Task objective: Repeat the data exactly, leaving out any image.
*** Opening of Material for this exercise ***
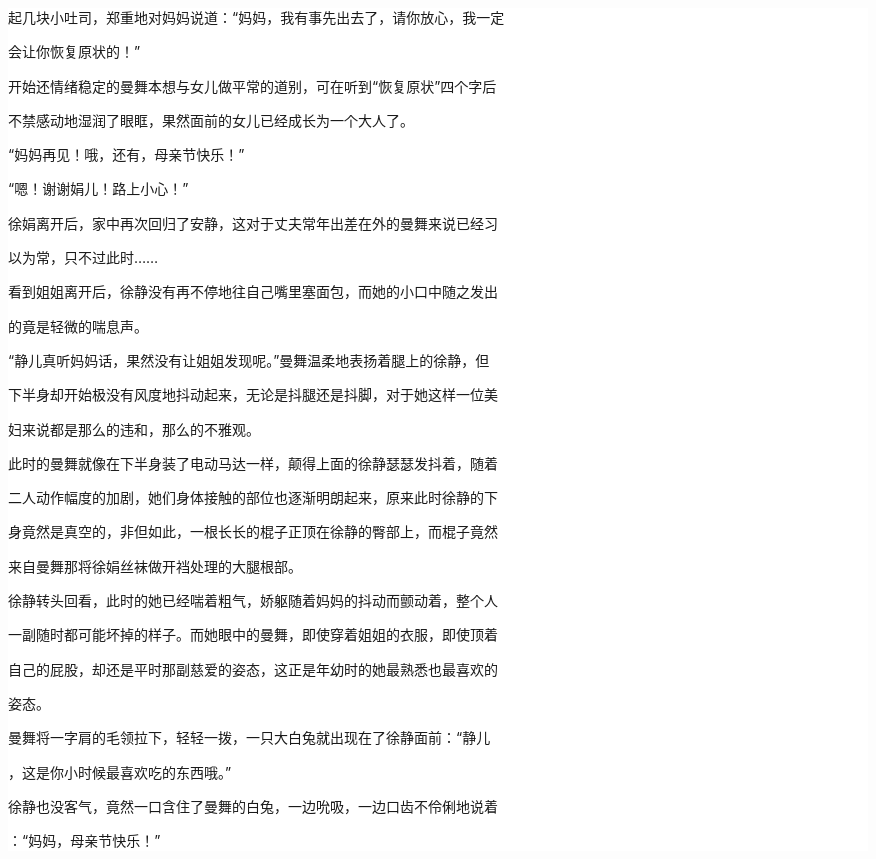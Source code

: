 起几块小吐司，郑重地对妈妈说道：“妈妈，我有事先出去了，请你放心，我一定

会让你恢复原状的！”



开始还情绪稳定的曼舞本想与女儿做平常的道别，可在听到“恢复原状”四个字后

不禁感动地湿润了眼眶，果然面前的女儿已经成长为一个大人了。

“妈妈再见！哦，还有，母亲节快乐！”

“嗯！谢谢娟儿！路上小心！”





徐娟离开后，家中再次回归了安静，这对于丈夫常年出差在外的曼舞来说已经习

以为常，只不过此时……



看到姐姐离开后，徐静没有再不停地往自己嘴里塞面包，而她的小口中随之发出

的竟是轻微的喘息声。



“静儿真听妈妈话，果然没有让姐姐发现呢。”曼舞温柔地表扬着腿上的徐静，但

下半身却开始极没有风度地抖动起来，无论是抖腿还是抖脚，对于她这样一位美

妇来说都是那么的违和，那么的不雅观。



此时的曼舞就像在下半身装了电动马达一样，颠得上面的徐静瑟瑟发抖着，随着

二人动作幅度的加剧，她们身体接触的部位也逐渐明朗起来，原来此时徐静的下

身竟然是真空的，非但如此，一根长长的棍子正顶在徐静的臀部上，而棍子竟然

来自曼舞那将徐娟丝袜做开裆处理的大腿根部。





徐静转头回看，此时的她已经喘着粗气，娇躯随着妈妈的抖动而颤动着，整个人

一副随时都可能坏掉的样子。而她眼中的曼舞，即使穿着姐姐的衣服，即使顶着

自己的屁股，却还是平时那副慈爱的姿态，这正是年幼时的她最熟悉也最喜欢的

姿态。



曼舞将一字肩的毛领拉下，轻轻一拨，一只大白兔就出现在了徐静面前：“静儿

，这是你小时候最喜欢吃的东西哦。”



徐静也没客气，竟然一口含住了曼舞的白兔，一边吮吸，一边口齿不伶俐地说着

：“妈妈，母亲节快乐！”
*** Close of Material for this exercise ***
Answer to the problem:
Source code

: 起几块小吐司，郑重地对妈妈说道：“妈妈，我有事先出去了，请你放心，我一定

会让你恢复原状的！”



开始还情绪稳定的曼舞本想与女儿做平常的道别，可在听到“恢复原状”四个字后

不禁感动地湿润了眼眶，果然面前的女儿已经成长为一个大人了。

“妈妈再见！哦，还有，母亲节快乐！”

“嗯！谢谢娟儿！路上小心！”





徐娟离开后，家中再次回归了安静，这对于丈夫常年出差在外的曼舞来说已经习

以为常，只不过此时……



看到姐姐离开后，徐静没有再不停地往自己嘴里塞面包，而她的小口中随之发出

的竟是轻微的喘息声。



“静儿真听妈妈话，果然没有让姐姐发现呢。”曼舞温柔地表扬着腿上的徐静，但

下半身却开始极没有风度地抖动起来，无论是抖腿还是抖脚，对于她这样一位美

妇来说都是那么的违和，那么的不雅观。



此时的曼舞就像在下半身装了电动马达一样，颠得上面的徐静瑟瑟发抖着，随着

二人动作幅度的加剧，她们身体接触的部位也逐渐明朗起来，原来此时徐静的下

身竟然是真空的，非但如此，一根长长的棍子正顶在徐静的臀部上，而棍子竟然

来自曼舞那将徐娟丝袜做开裆处理的大腿根部。





徐静转头回看，此时的她已经喘着粗气，娇躯随着妈妈的抖动而颤动着，整个人

一副随时都可能坏掉的样子。而她眼中的曼舞，即使穿着姐姐的衣服，即使顶着

自己的屁股，却还是平时那副慈爱的姿态，这正是年幼时的她最熟悉也最喜欢的

姿态。



曼舞将一字肩的毛领拉下，轻轻一拨，一只大白兔就出现在了徐静面前：“静儿

，这是你小时候最喜欢吃的东西哦。”



徐静也没客气，竟然一口含住了曼舞的白兔，一边吮吸，一边口齿不伶俐地说着

：“妈妈，母亲节快乐！”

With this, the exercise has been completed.